CP. La démocratie peut-elle encore exister auprès de ces gouvernements qui nous espionnent sans cesse ?
IL. Non, je ne dirais pas que les Etats-Unis sont une démocratie et ils ne le sont plus depuis, dix ans, voire vingt ans. Ce serait plutôt, selon moi, une oligarchie. Les Américains n'ont plus le choix et ce système de surveillance bannit le principe de démocratie. Au moins, en Chine, le gouvernement est honnête ; il ne prétend pas être une démocratie. Ce qui importe dans une démocratie, c'est que les citoyens soient au courant de tout ce qui se passe au niveau du gouvernement. Et ce n'est plus le cas, vraiment !

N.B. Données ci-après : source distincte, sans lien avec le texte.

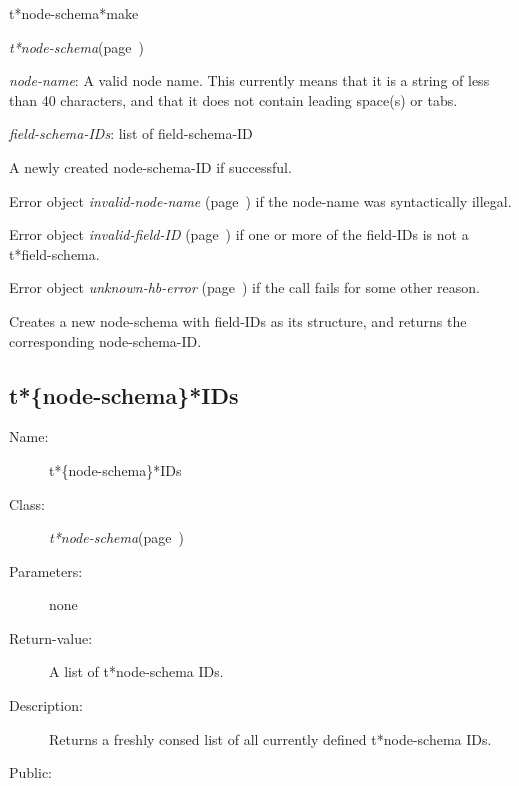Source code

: \begin{description}
\item [Name:]  t*node-schema*make

\item [Class:] {\sl t*node-schema}\hfill(page~\pageref{t*node-schema})

\item [Parameters:]
\item {\sl node-name}:  
A valid node name. This currently means that it is a
string of less than 40 characters, and that it does
not contain leading space(s) or tabs.

\item {\sl field-schema-IDs}:  list of field-schema-ID


\item [Return-value:] 
A newly created node-schema-ID if successful.

Error object {\sl invalid-node-name} (page~\pageref{invalid-node-name}) if the node-name
was syntactically illegal.

Error object {\sl invalid-field-ID} (page~\pageref{invalid-field-ID}) if one or more of the
field-IDs is not a t*field-schema.

Error object {\sl unknown-hb-error} (page~\pageref{unknown-hb-error}) if the call fails
for some other reason.
 
\item [Description:]

Creates a new node-schema with field-IDs as its
structure, and returns the corresponding node-schema-ID.

\item [Public:]



\end{description}
\horizontalline

\subsection{t*\{node-schema\}*IDs}
\label{t*node-schema*IDs}

\begin{description}
\item [Name:]  t*\{node-schema\}*IDs

\item [Class:]
{\sl t*node-schema}\hfill(page~\pageref{t*node-schema})

\item [Parameters:] none

\item [Return-value:]

A list of t*node-schema IDs.

\item [Description:]

Returns a freshly consed list of all currently
defined t*node-schema IDs. 

\item [Public:]



\end{description}
\horizontalline

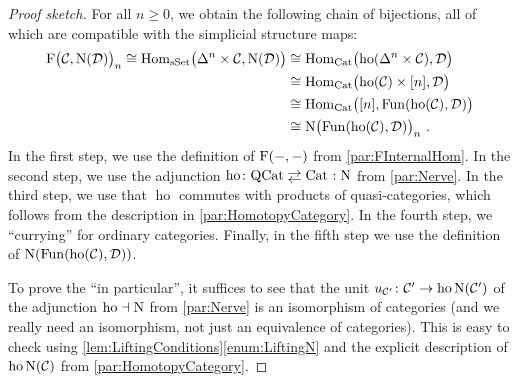 \begin{proof}[Proof sketch]
	For all $n\geqslant 0$, we obtain the following chain of bijections, all of which are compatible with the simplicial structure maps:
	\begin{align*}
		\F\lef(\Cc,\N(\Dd)\righ)_n\cong \Hom_{\cat{sSet}}\lef(\Delta^n\times \Cc,\N(\Dd)\righ)&\cong \Hom_{\cat{Cat}}\lef(\operatorname{ho}(\Delta^n\times \Cc),\Dd\righ)\\
		&\cong \Hom_{\cat{Cat}}\lef(\operatorname{ho}(\Cc)\times[n],\Dd\righ)\\
		&\cong \Hom_{\cat{Cat}}\lef([n],\Fun(\operatorname{ho}(\Cc),\Dd)\righ)\\
		&\cong \N\lef(\Fun(\operatorname{ho}(\Cc),\Dd)\righ)_n\,.
	\end{align*} 
	In the first step, we use the definition of $\operatorname{F}(-,-)$ from \cref{par:FInternalHom}. In the second step, we use the adjunction $\operatorname{ho}\colon\cat{QCat}\shortdoublelrmorphism \cat{Cat}\noloc\N$ from \cref{par:Nerve}. In the third step, we use that $\operatorname{ho}$ commutes with products of quasi-categories, which follows from the description in \cref{par:HomotopyCategory}. In the fourth step, we \enquote{currying} for ordinary categories. Finally, in the fifth step we use the definition of $\operatorname{N}(\operatorname{Fun}(\operatorname{ho}(\mathcal{C}),\mathcal{D}))$.
	
	To prove the \enquote{in particular}, it suffices to see that the unit $u_{\mathcal{C}'}\colon\mathcal{C}'\rightarrow \operatorname{ho}\operatorname{N}(\mathcal{C}')$ of the adjunction $\operatorname{ho}\dashv \operatorname{N}$ from \cref{par:Nerve} is an isomorphism of categories (and we really need an isomorphism, not just an equivalence of categories). This is easy to check using \cref{lem:LiftingConditions}\cref{enum:LiftingN} and the explicit description of $\operatorname{ho}\operatorname{N}(\mathcal{C})$ from \cref{par:HomotopyCategory}.%
\end{proof}
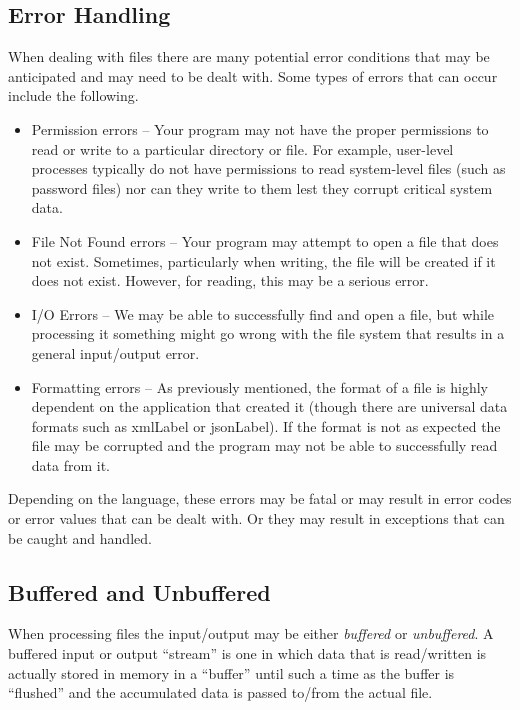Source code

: \subsection{Error Handling}

When dealing with files there are many potential error
conditions that may be anticipated and may need to be
dealt with.  Some types of errors that can occur include
the following.

\begin{itemize}
  \item Permission errors -- Your program may not have
  	the proper permissions to read or write to a particular
	directory or file.  For example, user-level processes
	typically do not have permissions to read system-level
	files (such as password files) nor can they write to them
	lest they corrupt critical system data.  
  \item File Not Found errors -- Your program may attempt
  	to open a file that does not exist.  Sometimes, particularly
	when writing, the file will be created if it does not 
	exist.  However, for reading, this may be a
	serious error.
  \item I/O Errors -- We may be able to successfully find
  	and open a file, but while processing it something might
	go wrong with the file system that results in a general
	input/output error.
  \item Formatting errors -- As previously mentioned, the
  	format of a file is highly dependent on the application
	that created it (though there are universal data formats
	such as \gls{xmlLabel} or \gls{jsonLabel}).  If the
	format is not as expected the file may be corrupted and
	the program may not be able to successfully read 
	data from it.
\end{itemize}

Depending on the language, these errors may be fatal or may
result in error codes or error values that can be dealt with.
Or they may result in exceptions that can be caught and handled.

\subsection{Buffered and Unbuffered}

When processing files the input/output may be either 
\emph{buffered} or \emph{unbuffered}.  A buffered input or
output ``stream'' is one in which data that is read/written
is actually stored in memory in a ``buffer'' until such a 
time as the buffer is ``flushed'' and the accumulated data
is passed to/from the actual file.  

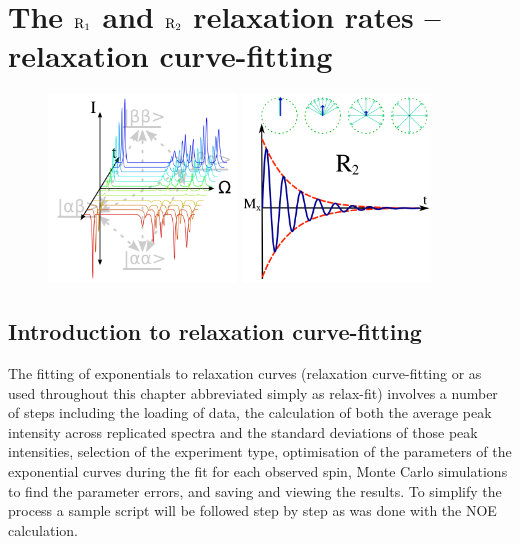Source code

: 
\chapter[Relaxation curve-fitting]{The $\mathrm{R}_1$ and $\mathrm{R}_2$ relaxation rates -- relaxation curve-fitting} \label{ch: relax-fit}


\begin{figure}[h]
  \includegraphics[width=5cm, bb=0 0 1701 1701]{graphics/analyses/r1_600x600} \hfill \includegraphics[width=5cm, bb=0 0 1701 1701]{graphics/analyses/r2_600x600}
\end{figure}



\section{Introduction to relaxation curve-fitting}

The fitting of exponentials to relaxation curves (relaxation curve-fitting or as used throughout this chapter abbreviated simply as relax-fit) involves a number of steps including the loading of data, the calculation of both the average peak intensity across replicated spectra and the standard deviations of those peak intensities, selection of the experiment type, optimisation of the parameters of the exponential curves during the fit for each observed spin, Monte Carlo simulations to find the parameter errors, and saving and viewing the results.
To simplify the process a sample script will be followed step by step as was done with the NOE calculation.



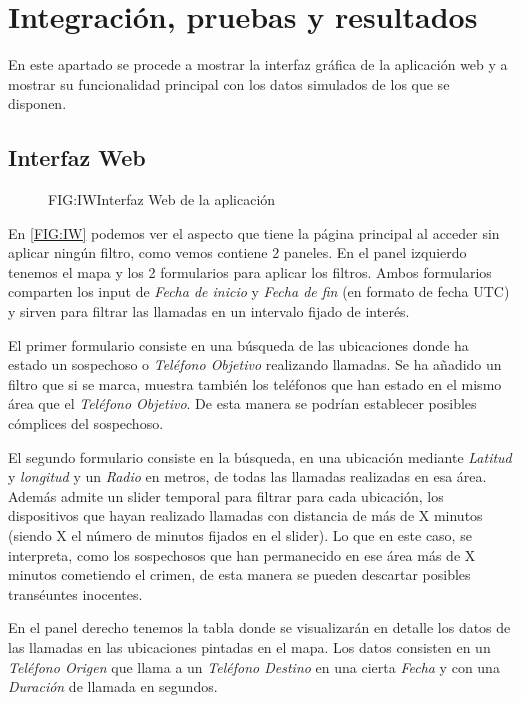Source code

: \chapter{Integración, pruebas y resultados\label{CAP:IPR}}
  En este apartado se procede a mostrar la interfaz gráfica de la aplicación web y a mostrar su funcionalidad principal con los datos simulados de los que se disponen.
  
  \section{Interfaz Web}
    
    \begin{figure}[Interfaz Web de la aplicación]{FIG:IW}{Interfaz Web de la aplicación}
    \end{figure}
    
    En \ref{FIG:IW} podemos ver el aspecto que tiene la página principal al acceder sin aplicar ningún filtro, como vemos contiene 2 paneles. 
    En el panel izquierdo tenemos el mapa y los 2 formularios para aplicar los filtros. Ambos formularios comparten los input de \textit{Fecha de inicio} y \textit{Fecha de fin} (en formato de fecha UTC) y sirven para filtrar las llamadas en un intervalo fijado de interés.
    
    El primer formulario consiste en una búsqueda de las ubicaciones donde ha estado un sospechoso o \textit{Teléfono Objetivo} realizando llamadas. 
    Se ha añadido un filtro que si se marca, muestra también los teléfonos que han estado en el mismo área que el \textit{Teléfono Objetivo}. De esta manera se podrían establecer posibles cómplices del sospechoso.
  
    El segundo formulario consiste en la búsqueda, en una ubicación mediante \textit{Latitud} y \textit{longitud} y un \textit{Radio} en metros, de todas las llamadas realizadas en esa área.
    Además admite un slider temporal para filtrar para cada ubicación, los dispositivos que hayan realizado llamadas con distancia de más de X minutos (siendo X el número de minutos fijados en el slider). Lo que en este caso, se interpreta, como los sospechosos que han permanecido en ese área más de X minutos cometiendo el crimen, de esta manera se pueden descartar posibles transéuntes inocentes.
    
    En el panel derecho tenemos la tabla donde se visualizarán en detalle los datos de las llamadas en las ubicaciones pintadas en el mapa. Los datos consisten en un \textit{Teléfono Origen} que llama a un \textit{Teléfono Destino} en una cierta \textit{Fecha} y con una \textit{Duración} de llamada en segundos.
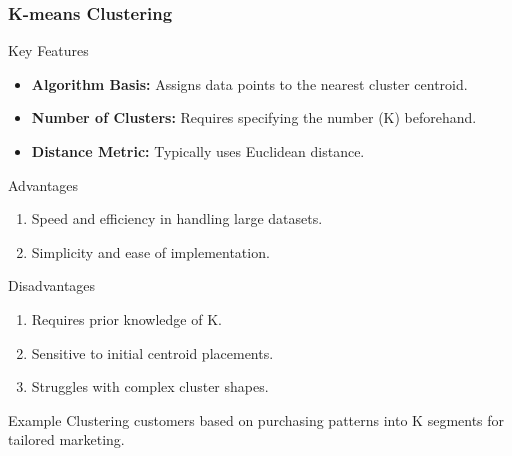 \documentclass[aspectratio=169]{beamer}
\begin{document}
\begin{frame}[fragile]
    \frametitle{K-means Clustering}

    \begin{block}{Key Features}
        \begin{itemize}
            \item \textbf{Algorithm Basis:} Assigns data points to the nearest cluster centroid.
            \item \textbf{Number of Clusters:} Requires specifying the number (K) beforehand.
            \item \textbf{Distance Metric:} Typically uses Euclidean distance.
        \end{itemize}
    \end{block}
    
    \begin{block}{Advantages}
        \begin{enumerate}
            \item Speed and efficiency in handling large datasets.
            \item Simplicity and ease of implementation.
        \end{enumerate}
    \end{block}
    
    \begin{block}{Disadvantages}
        \begin{enumerate}
            \item Requires prior knowledge of K.
            \item Sensitive to initial centroid placements.
            \item Struggles with complex cluster shapes.
        \end{enumerate}
    \end{block}

    \begin{exampleblock}{Example}
        Clustering customers based on purchasing patterns into K segments for tailored marketing.
    \end{exampleblock}
\end{frame}
\end{document}
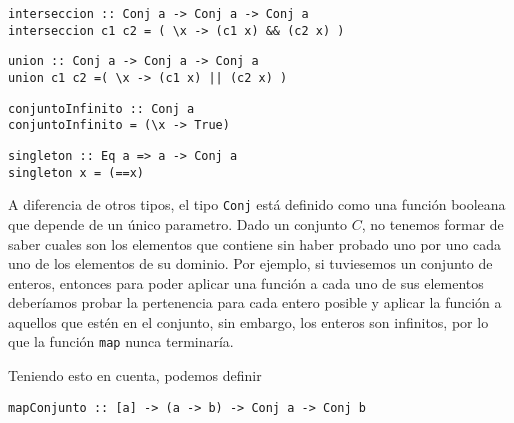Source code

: \begin{centrado}
    \begin{verbatim}
interseccion :: Conj a -> Conj a -> Conj a
interseccion c1 c2 = ( \x -> (c1 x) && (c2 x) )
    \end{verbatim}
\end{centrado}

\begin{centrado}
    \begin{verbatim}
union :: Conj a -> Conj a -> Conj a
union c1 c2 =( \x -> (c1 x) || (c2 x) )
 \end{verbatim}
\end{centrado}

\begin{centrado}
    \begin{verbatim}
conjuntoInfinito :: Conj a
conjuntoInfinito = (\x -> True)
    \end{verbatim}
\end{centrado}

\begin{centrado}
    \begin{verbatim}
singleton :: Eq a => a -> Conj a
singleton x = (==x)
    \end{verbatim}
\end{centrado}

A diferencia de otros tipos, el tipo \texttt{Conj} está definido como una función booleana que depende de un único parametro. Dado un conjunto $C$, no tenemos formar de saber cuales son los elementos que contiene sin haber probado uno por uno cada uno de los elementos de su dominio. Por ejemplo, si tuviesemos un conjunto de enteros, entonces para poder aplicar una función a cada uno de sus elementos deberíamos probar la pertenencia para cada entero posible y aplicar la función a aquellos que estén en el conjunto, sin embargo, los enteros son infinitos, por lo que la función \texttt{map} nunca terminaría.

Teniendo esto en cuenta, podemos definir
\begin{centrado}
\begin{verbatim}
mapConjunto :: [a] -> (a -> b) -> Conj a -> Conj b
\end{verbatim}
\end{centrado}

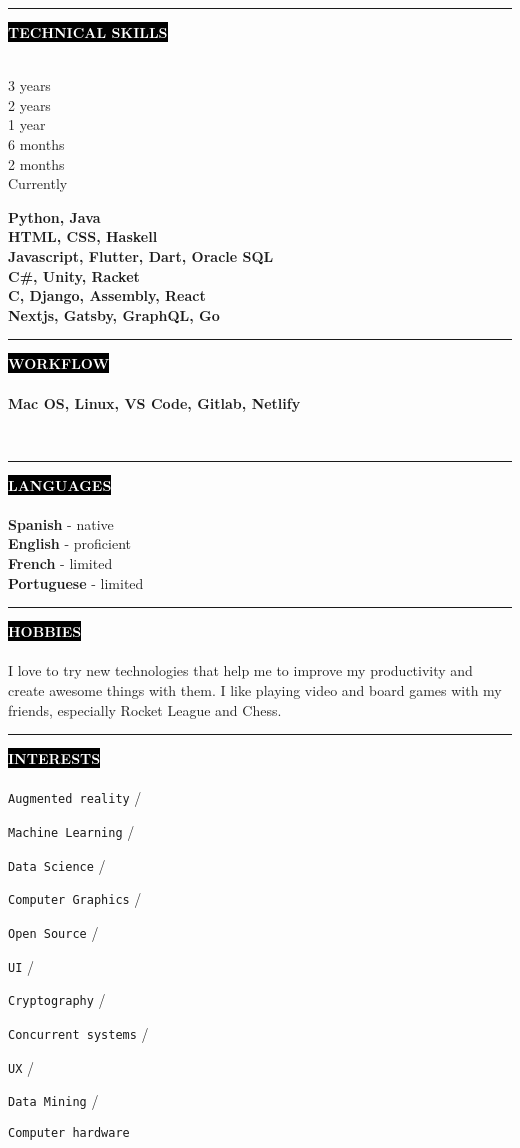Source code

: \documentclass[10pt,A4]{article}
\newcounter{a}
\newcounter{b}
\newcounter{c}
\newcommand{\cvsection}[1] {
	\textcolor{white}{\MakeUppercase{\textbf{#1}}}
}
\newcommand{\cvsect}[1]{
	\colorbox{black}{{\cvsection{#1}}}\\\\%
}
\newcommand{\slashsep}{
	\hspace{2mm}/\hspace{2mm}
}
\begin{document}
	

	\begin{minipage}[t]{0.5\textwidth}\hrule height 0pt width 0pt%
	\cvsect{Technical Skills}
	\begin{minipage}[t]{0.3\textwidth}%
		3 years\\ 2 years \\ 1 year \\ 6 months \\ 2 months \\ Currently
	\end{minipage}%
	\begin{minipage}[t]{0.7\textwidth}%
		\textbf{Python, Java}\\ \textbf{HTML, CSS, Haskell} \\ \textbf{Javascript, Flutter, Dart, Oracle SQL} \\ \textbf{C\#, Unity, Racket} \\ \textbf{C, Django, Assembly, React} \\ \textbf{Nextjs, Gatsby, GraphQL, Go}
	\end{minipage}%
	\end{minipage}%
	\hspace{1cm}
	\begin{minipage}[t]{0.45\textwidth}\hrule height 0pt width 0pt%
		\cvsect{Workflow}
		\textbf{Mac OS, Linux, VS Code, Gitlab, Netlify}
	\end{minipage}%
	\hspace{2cm}
	\\
	



	
	\begin{minipage}[t]{0.3\textwidth}\hrule height 0pt width 0pt%
		\cvsect{Languages}
		\textbf{Spanish} - native\\
		\textbf{English} - proficient\\
		\textbf{French} - limited\\
		\textbf{Portuguese} - limited\\
	\end{minipage}%
	\hspace{0cm}
	\begin{minipage}[t]{0.3\textwidth}\hrule height 0pt width 0pt%
		\cvsect{Hobbies}
		I love to try new technologies that help me to improve my productivity and create awesome things with them. 
		I like playing video and board games with my friends, especially Rocket League and Chess.
	\end{minipage}%
	\hspace{2cm}
	\begin{minipage}[t]{0.3\textwidth}\hrule height 0pt width 0pt%
		\cvsect{Interests}
		\texttt{Augmented reality}\slashsep
		\texttt{Machine Learning}\slashsep
		\texttt{Data Science}\slashsep
		\texttt{Computer Graphics}\slashsep
		\texttt{Open Source}\slashsep
		\texttt{UI}\slashsep
		\texttt{Cryptography}\slashsep
		\texttt{Concurrent systems}\slashsep
		\texttt{UX}\slashsep
		\texttt{Data Mining} \slashsep
		\texttt{Computer hardware}

		
	\end{minipage}%
	
\end{document}
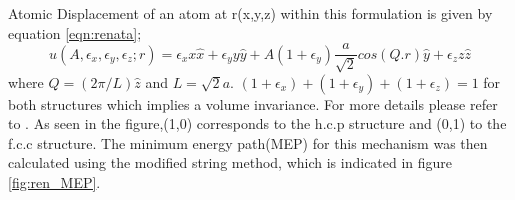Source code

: \documentclass[preprint]{elsarticle}
\begin{document}
Atomic Displacement of an atom at r(x,y,z) within this formulation is given by equation \ref{eqn:renata};
\begin{equation}
 u(A,\epsilon_x, \epsilon_y, \epsilon_z;r)=\epsilon_x x \hat{x}+\epsilon_y y \hat{y}+ A(1+\epsilon_y)\frac{a}{\sqrt{2}}cos(Q.r)\hat{y}+\epsilon_z z \hat{z} 
\label{eqn:renata}
\end{equation}
where $Q=(2\pi/L)\hat{z}$ and $L=\sqrt{2} a$. $(1+\epsilon_{x})+(1+\epsilon_{y})+(1+\epsilon_{z})=1$ for both structures which implies a volume invariance. For more details please refer to 
\cite{wentzcovitch1991fcc}.
As seen in the figure,(1,0) corresponds  to the h.c.p structure and (0,1) to the f.c.c structure.
The minimum energy path(MEP) for this mechanism was then calculated using the modified string method\cite{samanta2010modified}, which is indicated in figure \ref{fig:ren_MEP}.
\end{document}
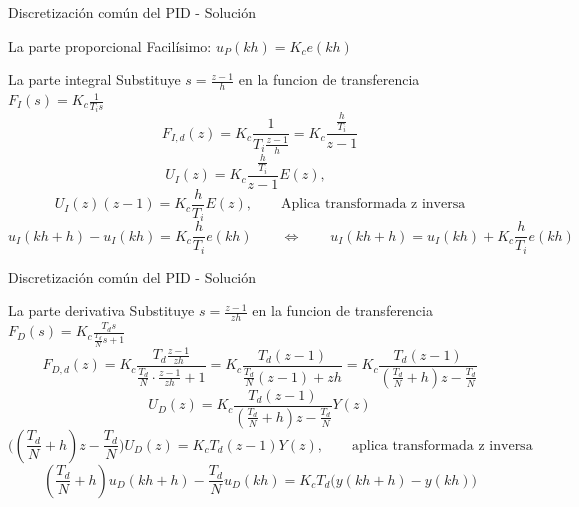 \documentclass[presentation,aspectratio=1610]{beamer}
\begin{document}
\begin{frame}[label={sec:org63a5a40}]{Discretización común del PID - Solución}
\begin{block}{La parte proporcional}
Facilísimo: \(u_P(kh) = K_c e(kh)\)
\end{block}
\begin{block}{La parte integral}
Substituye \(s = \frac{z-1}{h}\) en la funcion de transferencia \(F_I(s) = K_c \frac{1}{T_i s}\)
\[ F_{I,d}(z) = K_c\frac{1}{T_i \frac{z-1}{h}} = K_c \frac{\frac{h}{T_i}}{z-1}\]
\[U_I(z) = K_c \frac{\frac{h}{T_i}}{z-1} E(z), \qquad \text{}\]
\[U_I(z)(z-1) = K_c \frac{h}{T_i} E(z), \qquad \text{Aplica transformada z inversa}\]
\[ u_I(kh+h) - u_I(kh) = K_c \frac{h}{T_i} e(kh) \qquad \Leftrightarrow \qquad u_I(kh+h) = u_I(kh) + K_c\frac{h}{T_i} e(kh)\]
\end{block}
\end{frame}

\begin{frame}[label={sec:org931820e}]{Discretización común del PID - Solución}
\begin{block}{La parte derivativa}
Substituye \(s = \frac{z-1}{zh}\) en la funcion de transferencia \(F_D(s) = K_c \frac{T_d s}{\frac{T_d}{N} s + 1}\)
\[ F_{D,d}(z) = K_c\frac{T_d \frac{z-1}{zh}}{\frac{T_d}{N}\cdot\frac{z-1}{zh}+1} 
         = K_c \frac{T_d(z-1)}{\frac{T_d}{N}(z-1) + zh} 
= K_c \frac{T_d(z-1)}{(\frac{T_d}{N}+h)z -\frac{T_d}{N}} \]
\[ U_D(z) = K_c \frac{T_d(z-1)}{(\frac{T_d}{N}+h)z -\frac{T_d}{N}} Y(z)\]
\[ \Big((\frac{T_d}{N}+h)z -\frac{T_d}{N}\Big) U_D(z) = K_cT_d(z-1) Y(z), \qquad \text{aplica transformada z inversa} \]
\[ (\frac{T_d}{N}+h)u_D(kh+h) -\frac{T_d}{N}u_D(kh) = K_cT_d\big(y(kh+h) - y(kh)\big)\]
\end{block}
\end{frame}
\end{document}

Dans les pays occidentaux, la population s'est d'abord concentrée sur les avantages qu'apportaient les nouvelles technologies avant de s'en inquiéter alors qu'aujourd'hui il est possible de surveiller vos coups de fil, vos déplacements.
CP. Vos deux télépathes et même l'agente qui les poursuit sont attachants et à travers eux, on ressent le plaisir que vous avez certainement eu à les façonner. Comment procédez-vous pour d'emblée, entraîner le lecteur avec vous, lui faire aimer vos personnages, au-delà de leurs intentions.
IL. C'est simple, je les aime ! Je passe beaucoup de temps avec eux, ce sont presque des collègues de travail, j'établis un lien avec eux.
CP. Votre chasse à l'homme est pleine de rythme et de rebondissements. Le lecteur est emporté, captivé comme dans un thriller. Comment faites-vous pour créer la tension sans jamais cesser de divertir et de faire rire ?
IL. J'ai tendance à penser un peu de manière cinématographique lorsque j'écris mes romans. La tension est très palpable, très visuelle en fait.
Lorsque j'ai commencé à réfléchir au thème de la télépathie pour ce roman, je me suis vite rendu compte qu'il devait y avoir plein d'inconvénients à posséder ce don et c'est cela que j'ai tourné en dérision. Beaucoup pense que la télépathie est un super pouvoir (à
l'instar internet, d'ailleurs) mais plus on observe, plus on étudie ce sentiment de communication, on réalise progressivement que cela peut devenir un véritable enfer. Si vous entendez constamment tout ce que pensent les autres, vous allez avoir besoin, à un moment donné, de vivre reclus car il est insupportable de savoir en permanence ce que les gens pensent. Trop d'honnêteté nuit !
Se mettre dans la peau d'un télépathe fut plutôt cool mais c'est vrai que cela limite les possibilités narratives. J'ai dû relire mon manuscrit au moins trente fois ! Il m'est arrivé d'écrire une scène et de me dire en la relisant : " Ah non, s'il peut lire dans l'esprit des gens, ça ne peut pas se passer comme ça !" Il y a des codes propres au thriller que je n'ai pas pu utiliser.